The sound range XFM can create and its feature set have a very broad intersection with most pure-FM synthesizers of the past (Yamaha DX series, OPL chip series, TX81Z/802/816 modules, etc.).

Testing a prototype of XFM, an FPGA-based FM synthesizer module (the DX7 is used only as a MIDI controller).
XFM is running from an USB battery pack.

Feature Set

  • 32-voice of polyphony

  • Polyphonic or Monophonic Legato modes

  • 6 operators per voice

  • Variable modulation algorithm

  • 8 waveforms per operator

  • A 6-segment Envelope Generator for each operator

  • 6-segment Pitch Envelope Generator

  • Per-voice LFO with Triangle, Square, Sine, S&H waveform

  • Per-operator adjustable LFO sensitivity for pitch and volume

  • Per-operator adjustable velocity tracking, keyboard tracking

  • Monophonic/Polyphonic portamento

  • Extensive MIDI implementation (pitch bend, mod wheel, aftertouch, sustain, breath ctl, foot ctl, volume, pan, etc.)

  • Auto-panner

  • Stereo Chorus

  • Stereo Decimator

  • 256 programs memory

  • MIDI in, thru

  • All 200+ parameters controllable via MIDI System Exclusive messages

  • 48kHz samplerate

  • Samplerate-grade modulations

  • Stereo, 24-bit SPDIF digital out

  • I2S digital out

  • Stereo, 16-bit analog out

  • Battery friendly, low power operation

  • Fully programmable (connecting it to a PC via USB)

  • Extremely low latency (< 1ms)

The Technology

XFM is an FPGA-based synthesizer.

The selection of technology for XFM was done in several stages. Needless to say, there’s no single computing device which is industry-driven by audio applications. The audio market is so small that it doesn’t even make enough space in the pie chart to have a title.

The audio trend of virtualizing synthesizers and effects also conspires against manufacturers investing millions of dollars in producing dedicated ASIC chips (like the ones used in all original DX synthesizers).
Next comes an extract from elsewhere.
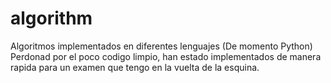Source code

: # algorithm
Algoritmos implementados en diferentes lenguajes (De momento Python)  
Perdonad por el poco codigo limpio, han estado implementados de manera rapida para un examen que tengo en la vuelta de la esquina.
So this project, as most hardware projects nowadays, has to be based on general-purpose computing elements. Fortunately, industry segments such as automobile, automation and IoT make for a such a huge scale that computing power-per-dollar is at a record high.

Coming from the software-based synthesizers and plug-ins, the very first stage was experimenting with the Single-Board Computer (SBC) options (Raspberry Pi, Beaglebone, etc.).

Those boards present enormous advantages against anything else in the option list: superbly inexpensive (Raspberry Pi is $35), easy programming, very stable toolchain. Such a low price is essentially a consequence of the huge production scale (so far over 20M boards have been sold).

However, those also come with notable drawbacks. They run a Linux kernel, so there it goes all hardware determinism and timing reliability. While many real-time oriented improvements to the standard OS distribution exist, allowing for decreased boot times and latency, I couldn’t achieve (as in Raspberry Pi 3+ gen) a level of latency, determinism and reliability remotely comparable with direct silicon.

Additionally, the boards can easily average 2W of power consumption *when idling*, which makes it unsuitable for battery operation.

Next option in queue is in fact a myriad of sub-options: all micro-controller units (MCU). Covering a vast price/computational power/energy range, there are hundreds to pick from.

Of notable interest are all the devices used in the Arduino platform. Most Arduino boards are based on AVR units from Atmel (now Microchip), yet a few are actually based on microprocessor units (MPU) such as the ATSAM series (ATSAM3X8E in the Arduino Due).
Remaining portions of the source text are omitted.